Francisco J. Navarro, Baulcombe group, Department of Plant Sciences talks about his work with OpenPlant in understanding miRNA regulation in algae and using that for proof-of-concept engineering for miRNA-based gene circuits in higher plants.
microRNAs (miRNAs), small RNA molecules of 20–24 nts, have a number of features that make them ideal tools to regulate gene expression — small size, flexible design, target predictability and action at a late stage of the gene expression pipeline. The regulatory potential of miRNAs goes beyond gene repression, as they can confer robustness to gene expression, a feature which is desirable to implement in plant synthetic gene networks.

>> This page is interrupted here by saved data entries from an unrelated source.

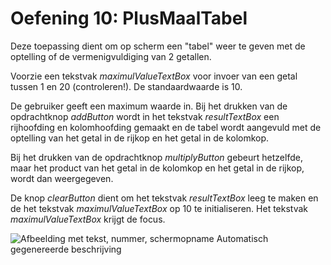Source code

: # Oefening 10: PlusMaalTabel

Deze toepassing dient om op scherm een "tabel" weer te geven met de
optelling of de vermenigvuldiging van 2 getallen.

Voorzie een tekstvak *maximulValueTextBox* voor invoer van een getal
tussen 1 en 20 (controleren!). De standaardwaarde is 10.

De gebruiker geeft een maximum waarde in. Bij het drukken van de
opdrachtknop *addButton* wordt in het tekstvak *resultTextBox* een
rijhoofding en kolomhoofding gemaakt en de tabel wordt aangevuld met de
optelling van het getal in de rijkop en het getal in de kolomkop.

Bij het drukken van de opdrachtknop *multiplyButton* gebeurt hetzelfde,
maar het product van het getal in de kolomkop en het getal in de rijkop,
wordt dan weergegeven.

De knop *clearButton* dient om het tekstvak *resultTextBox* leeg te
maken en de het tekstvak *maximulValueTextBox* op 10 te initialiseren.
Het tekstvak *maximulValueTextBox* krijgt de focus.

![Afbeelding met tekst, nummer, schermopname Automatisch gegenereerde
beschrijving](./media/image1.png)
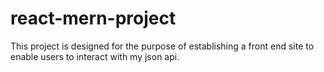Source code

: # react-mern-project
This project is designed for the purpose of establishing a front end site to enable users to interact with my json api.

In order to harness the regulatory potential of miRNAs, a comprehensive understanding of the quantitative parameters and mode of action of miRNAs is required, which is, however, hindered by the complexity of natural systems. By using principles of synthetic biology, we have constructed a platform to characterize regulatory properties of miRNAs in the model alga Chlamydomonas reinhardtii. Using this system, we observed that the level of repression by a miRNA depends on its abundance and degree of sequence complementarity to its target mRNA.
We also found that sequence complementarity between the miRNA and its target mRNA defined the mRNA’s response curve to the miRNA, and that the mode of action of a fully complementary miRNA to its target was the result of a combined action of RNA slicing and RNA destabilization. We are now using this information to design further applications of miRNAs, and studying their effect in regulatory loops. This work will be used as a proof-of-concept for the engineering of miRNA-based gene circuits in higher plants.